Please copy out the full listing that follows exactly; no picture belongs in the copy.
● ● ● ●
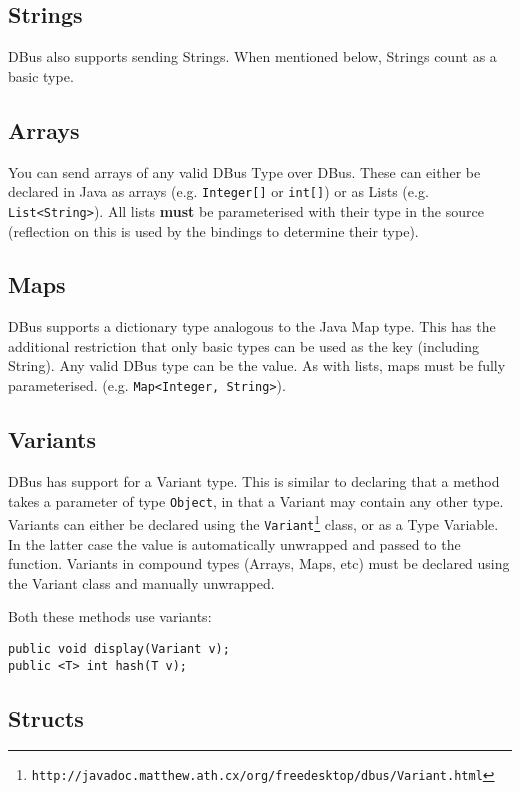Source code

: \documentclass[a4paper,12pt]{article}
\begin{document}
\subsection{Strings}

DBus also supports sending Strings. When mentioned below, Strings
count as a basic type.

\subsection{Arrays}

You can send arrays of any valid DBus Type over DBus. These can
either be declared in Java as arrays (e.g. \verb&Integer[]& or
\verb&int[]&) or as Lists (e.g. \verb&List<String>&). All lists {\bf
must} be parameterised with their type in the source (reflection on
this is used by the bindings to determine their type).

\subsection{Maps}

DBus supports a dictionary type analogous to the Java Map type. This
has the additional restriction that only basic types can be used as
the key (including String). Any valid DBus type can be the value. As
with lists, maps must be fully parameterised. (e.g.
\verb&Map<Integer, String>&).

\subsection{Variants}

DBus has support for a Variant type. This is similar to declaring that a method takes a parameter of type {\tt Object}, in that a Variant may contain any other type. Variants can either be declared using the {\tt Variant\footnote{http://javadoc.matthew.ath.cx/org/freedesktop/dbus/Variant.html}} class, or as a Type Variable. In the latter case the value is automatically unwrapped and passed to the function. Variants in compound types (Arrays, Maps, etc) must be declared using the Variant class and manually unwrapped.

Both these methods use variants:

\begin{verbatim}
public void display(Variant v);
public <T> int hash(T v);
\end{verbatim}

\subsection{Structs}
\end{document}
● ● ● ●
### Solution to the problem
Source code

: \documentclass[a4paper,12pt]{article}
\begin{document}
\subsection{Strings}

DBus also supports sending Strings. When mentioned below, Strings
count as a basic type.

\subsection{Arrays}

You can send arrays of any valid DBus Type over DBus. These can
either be declared in Java as arrays (e.g. \verb&Integer[]& or
\verb&int[]&) or as Lists (e.g. \verb&List<String>&). All lists {\bf
must} be parameterised with their type in the source (reflection on
this is used by the bindings to determine their type).

\subsection{Maps}

DBus supports a dictionary type analogous to the Java Map type. This
has the additional restriction that only basic types can be used as
the key (including String). Any valid DBus type can be the value. As
with lists, maps must be fully parameterised. (e.g.
\verb&Map<Integer, String>&).

\subsection{Variants}

DBus has support for a Variant type. This is similar to declaring that a method takes a parameter of type {\tt Object}, in that a Variant may contain any other type. Variants can either be declared using the {\tt Variant\footnote{http://javadoc.matthew.ath.cx/org/freedesktop/dbus/Variant.html}} class, or as a Type Variable. In the latter case the value is automatically unwrapped and passed to the function. Variants in compound types (Arrays, Maps, etc) must be declared using the Variant class and manually unwrapped.

Both these methods use variants:

\begin{verbatim}
public void display(Variant v);
public <T> int hash(T v);
\end{verbatim}

\subsection{Structs}
\end{document}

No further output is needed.